| What is required |
Using the records below, transcribe word for word the stretch from the line that contains "### Abilities" through the line that contains "in forested terrain.", both end lines included, and nothing else.

| Record set |
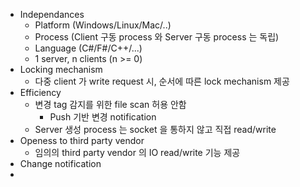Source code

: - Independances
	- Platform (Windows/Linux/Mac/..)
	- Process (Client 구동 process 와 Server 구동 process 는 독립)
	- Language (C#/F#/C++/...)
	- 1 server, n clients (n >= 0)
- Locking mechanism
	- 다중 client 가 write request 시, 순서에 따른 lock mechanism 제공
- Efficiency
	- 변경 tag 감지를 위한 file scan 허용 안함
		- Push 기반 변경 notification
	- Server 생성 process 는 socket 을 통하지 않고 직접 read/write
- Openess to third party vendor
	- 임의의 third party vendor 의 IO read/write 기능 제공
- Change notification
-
---
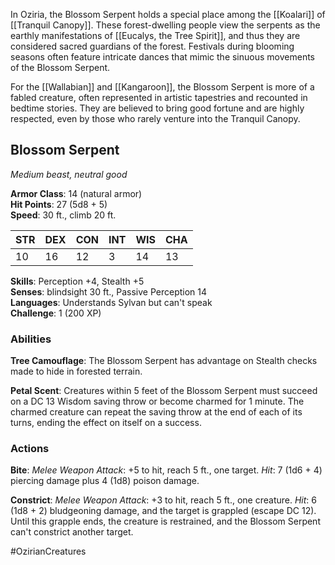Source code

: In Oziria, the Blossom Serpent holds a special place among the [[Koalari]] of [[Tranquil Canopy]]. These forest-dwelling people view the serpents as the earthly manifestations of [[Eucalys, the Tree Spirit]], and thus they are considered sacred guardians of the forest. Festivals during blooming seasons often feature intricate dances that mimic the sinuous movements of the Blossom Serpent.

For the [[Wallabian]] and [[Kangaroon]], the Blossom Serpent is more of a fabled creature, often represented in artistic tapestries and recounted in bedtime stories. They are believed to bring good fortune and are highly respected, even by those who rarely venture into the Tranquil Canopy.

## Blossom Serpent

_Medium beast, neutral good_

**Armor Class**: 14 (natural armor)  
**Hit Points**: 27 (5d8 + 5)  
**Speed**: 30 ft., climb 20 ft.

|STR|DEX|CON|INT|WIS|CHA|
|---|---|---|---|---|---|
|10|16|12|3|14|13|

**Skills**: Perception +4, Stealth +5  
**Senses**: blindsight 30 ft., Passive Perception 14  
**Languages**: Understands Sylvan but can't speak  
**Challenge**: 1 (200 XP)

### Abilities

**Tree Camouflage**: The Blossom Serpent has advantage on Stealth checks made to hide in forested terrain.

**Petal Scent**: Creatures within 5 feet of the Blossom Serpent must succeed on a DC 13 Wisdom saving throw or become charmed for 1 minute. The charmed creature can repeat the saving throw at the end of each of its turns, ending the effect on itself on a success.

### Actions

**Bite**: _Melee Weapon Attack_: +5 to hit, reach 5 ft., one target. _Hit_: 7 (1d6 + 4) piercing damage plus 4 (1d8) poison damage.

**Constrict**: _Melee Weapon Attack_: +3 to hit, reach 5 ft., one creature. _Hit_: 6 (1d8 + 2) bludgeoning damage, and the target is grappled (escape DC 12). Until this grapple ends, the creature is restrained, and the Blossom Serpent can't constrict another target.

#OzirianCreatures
* * *
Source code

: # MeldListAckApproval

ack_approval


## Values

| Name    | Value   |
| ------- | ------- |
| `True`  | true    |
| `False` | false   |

| Solution for this problem |
### Abilities

**Tree Camouflage**: The Blossom Serpent has advantage on Stealth checks made to hide in forested terrain.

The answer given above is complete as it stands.